*Pictures paired with source code:*
════════════════

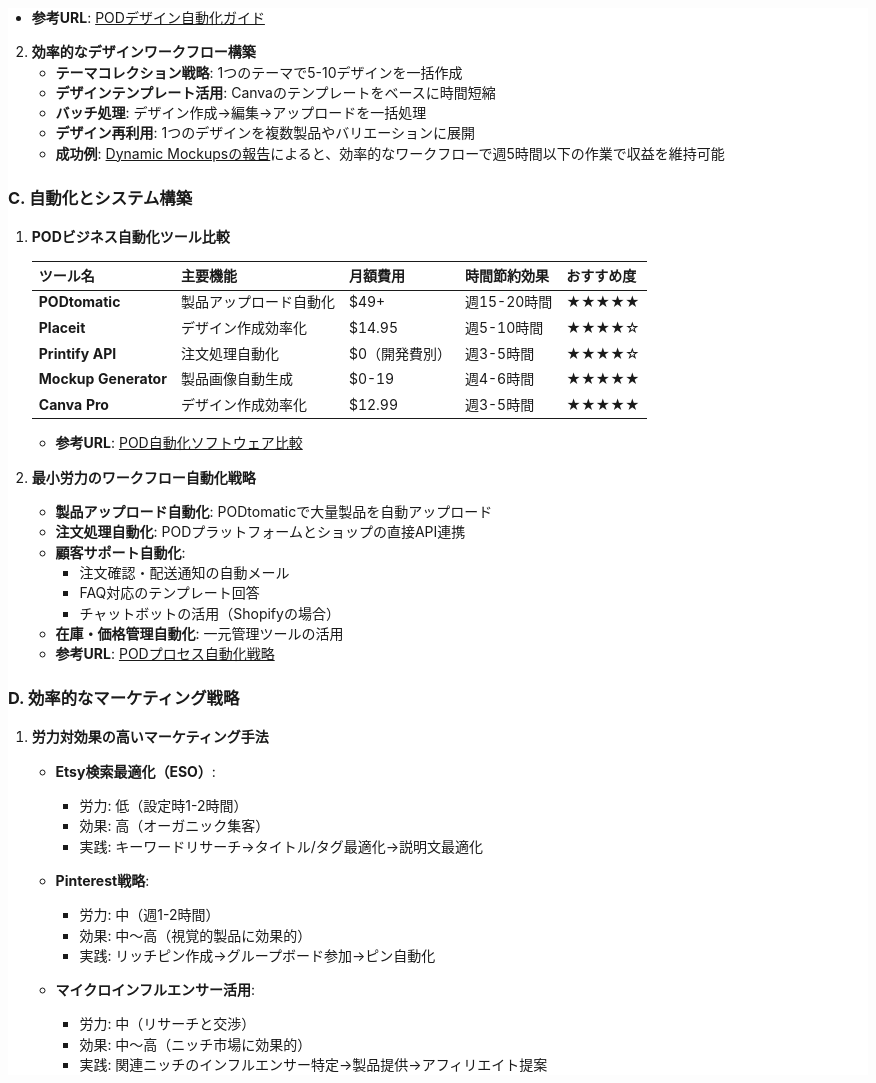    - **参考URL**: [PODデザイン自動化ガイド](https://www.gelato.com/blog/ai-print-on-demand)

2. **効率的なデザインワークフロー構築**
   - **テーマコレクション戦略**: 1つのテーマで5-10デザインを一括作成
   - **デザインテンプレート活用**: Canvaのテンプレートをベースに時間短縮
   - **バッチ処理**: デザイン作成→編集→アップロードを一括処理
   - **デザイン再利用**: 1つのデザインを複数製品やバリエーションに展開
   - **成功例**: [Dynamic Mockupsの報告](https://dynamicmockups.com/knowledge/best-print-on-demand-automation-software/)によると、効率的なワークフローで週5時間以下の作業で収益を維持可能

### C. 自動化とシステム構築

1. **PODビジネス自動化ツール比較**

   | ツール名 | 主要機能 | 月額費用 | 時間節約効果 | おすすめ度 |
   |----------|----------|----------|--------------|------------|
   | **PODtomatic** | 製品アップロード自動化 | $49+ | 週15-20時間 | ★★★★★ |
   | **Placeit** | デザイン作成効率化 | $14.95 | 週5-10時間 | ★★★★☆ |
   | **Printify API** | 注文処理自動化 | $0（開発費別） | 週3-5時間 | ★★★★☆ |
   | **Mockup Generator** | 製品画像自動生成 | $0-19 | 週4-6時間 | ★★★★★ |
   | **Canva Pro** | デザイン作成効率化 | $12.99 | 週3-5時間 | ★★★★★ |

   - **参考URL**: [POD自動化ソフトウェア比較](https://dynamicmockups.com/knowledge/best-print-on-demand-automation-software/)

2. **最小労力のワークフロー自動化戦略**
   - **製品アップロード自動化**: PODtomaticで大量製品を自動アップロード
   - **注文処理自動化**: PODプラットフォームとショップの直接API連携
   - **顧客サポート自動化**:
     - 注文確認・配送通知の自動メール
     - FAQ対応のテンプレート回答
     - チャットボットの活用（Shopifyの場合）
   - **在庫・価格管理自動化**: 一元管理ツールの活用
   - **参考URL**: [PODプロセス自動化戦略](https://www.gelato.com/connect/blog/print-on-demand-automation)

### D. 効率的なマーケティング戦略

1. **労力対効果の高いマーケティング手法**
   - **Etsy検索最適化（ESO）**:
     - 労力: 低（設定時1-2時間）
     - 効果: 高（オーガニック集客）
     - 実践: キーワードリサーチ→タイトル/タグ最適化→説明文最適化

   - **Pinterest戦略**:
     - 労力: 中（週1-2時間）
     - 効果: 中〜高（視覚的製品に効果的）
     - 実践: リッチピン作成→グループボード参加→ピン自動化

   - **マイクロインフルエンサー活用**:
     - 労力: 中（リサーチと交渉）
     - 効果: 中〜高（ニッチ市場に効果的）
     - 実践: 関連ニッチのインフルエンサー特定→製品提供→アフィリエイト提案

════════════════

*Exercise prompt:* Retype the entries above exactly. Stop after the line containing "- **デザイン再利用**: 1つのデザインを複数製品やバリエーションに展開", and omit the pictures.

*Solution:*
    - **参考URL**: [PODデザイン自動化ガイド](https://www.gelato.com/blog/ai-print-on-demand)

2. **効率的なデザインワークフロー構築**
   - **テーマコレクション戦略**: 1つのテーマで5-10デザインを一括作成
   - **デザインテンプレート活用**: Canvaのテンプレートをベースに時間短縮
   - **バッチ処理**: デザイン作成→編集→アップロードを一括処理
   - **デザイン再利用**: 1つのデザインを複数製品やバリエーションに展開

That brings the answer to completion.